* _Work to be completed_
Going line by line through the records below, count those with the word "downto" and give only the count.

Document images with source code
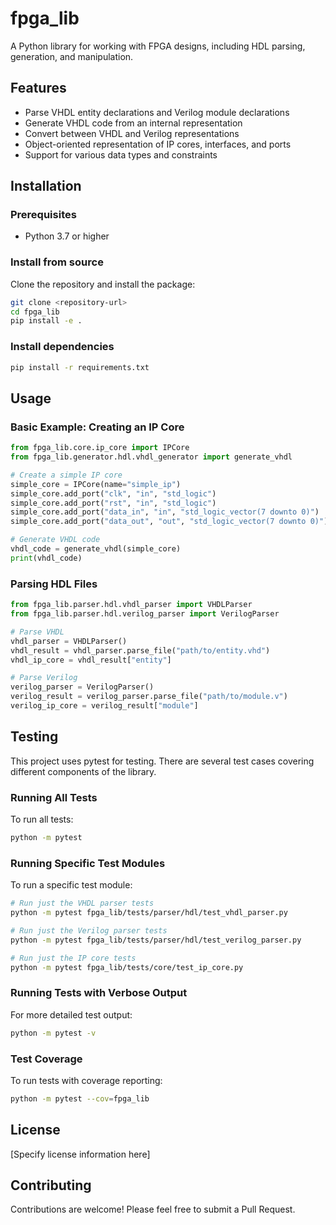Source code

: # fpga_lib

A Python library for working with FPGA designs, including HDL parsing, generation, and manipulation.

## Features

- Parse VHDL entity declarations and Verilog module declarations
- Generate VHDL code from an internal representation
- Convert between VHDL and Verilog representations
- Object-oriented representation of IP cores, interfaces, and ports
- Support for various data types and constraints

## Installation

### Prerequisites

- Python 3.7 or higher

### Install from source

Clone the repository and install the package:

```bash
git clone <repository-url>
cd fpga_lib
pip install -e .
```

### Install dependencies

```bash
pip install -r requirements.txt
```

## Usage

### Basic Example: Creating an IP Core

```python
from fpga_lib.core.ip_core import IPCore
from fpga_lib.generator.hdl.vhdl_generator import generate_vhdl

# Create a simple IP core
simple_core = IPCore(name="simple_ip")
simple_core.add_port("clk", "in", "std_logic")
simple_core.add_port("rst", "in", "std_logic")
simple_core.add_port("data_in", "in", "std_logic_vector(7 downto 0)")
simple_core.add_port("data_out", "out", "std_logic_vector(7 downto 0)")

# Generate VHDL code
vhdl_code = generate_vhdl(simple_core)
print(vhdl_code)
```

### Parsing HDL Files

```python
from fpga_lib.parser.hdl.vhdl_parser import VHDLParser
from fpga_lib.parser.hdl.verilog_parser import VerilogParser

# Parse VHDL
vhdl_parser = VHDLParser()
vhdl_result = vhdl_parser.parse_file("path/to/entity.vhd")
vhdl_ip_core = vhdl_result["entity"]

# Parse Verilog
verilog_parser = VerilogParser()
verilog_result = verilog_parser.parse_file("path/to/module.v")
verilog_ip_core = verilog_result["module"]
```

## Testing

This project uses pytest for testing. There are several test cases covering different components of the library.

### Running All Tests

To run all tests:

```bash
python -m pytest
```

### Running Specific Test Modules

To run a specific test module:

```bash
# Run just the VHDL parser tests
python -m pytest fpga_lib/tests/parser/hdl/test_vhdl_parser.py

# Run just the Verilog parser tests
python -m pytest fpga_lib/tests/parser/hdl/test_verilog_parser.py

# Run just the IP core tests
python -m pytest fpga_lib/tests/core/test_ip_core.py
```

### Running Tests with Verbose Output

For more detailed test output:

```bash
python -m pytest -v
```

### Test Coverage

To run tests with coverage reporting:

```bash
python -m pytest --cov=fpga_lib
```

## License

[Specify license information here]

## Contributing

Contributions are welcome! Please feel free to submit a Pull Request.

* _Worked solution_
2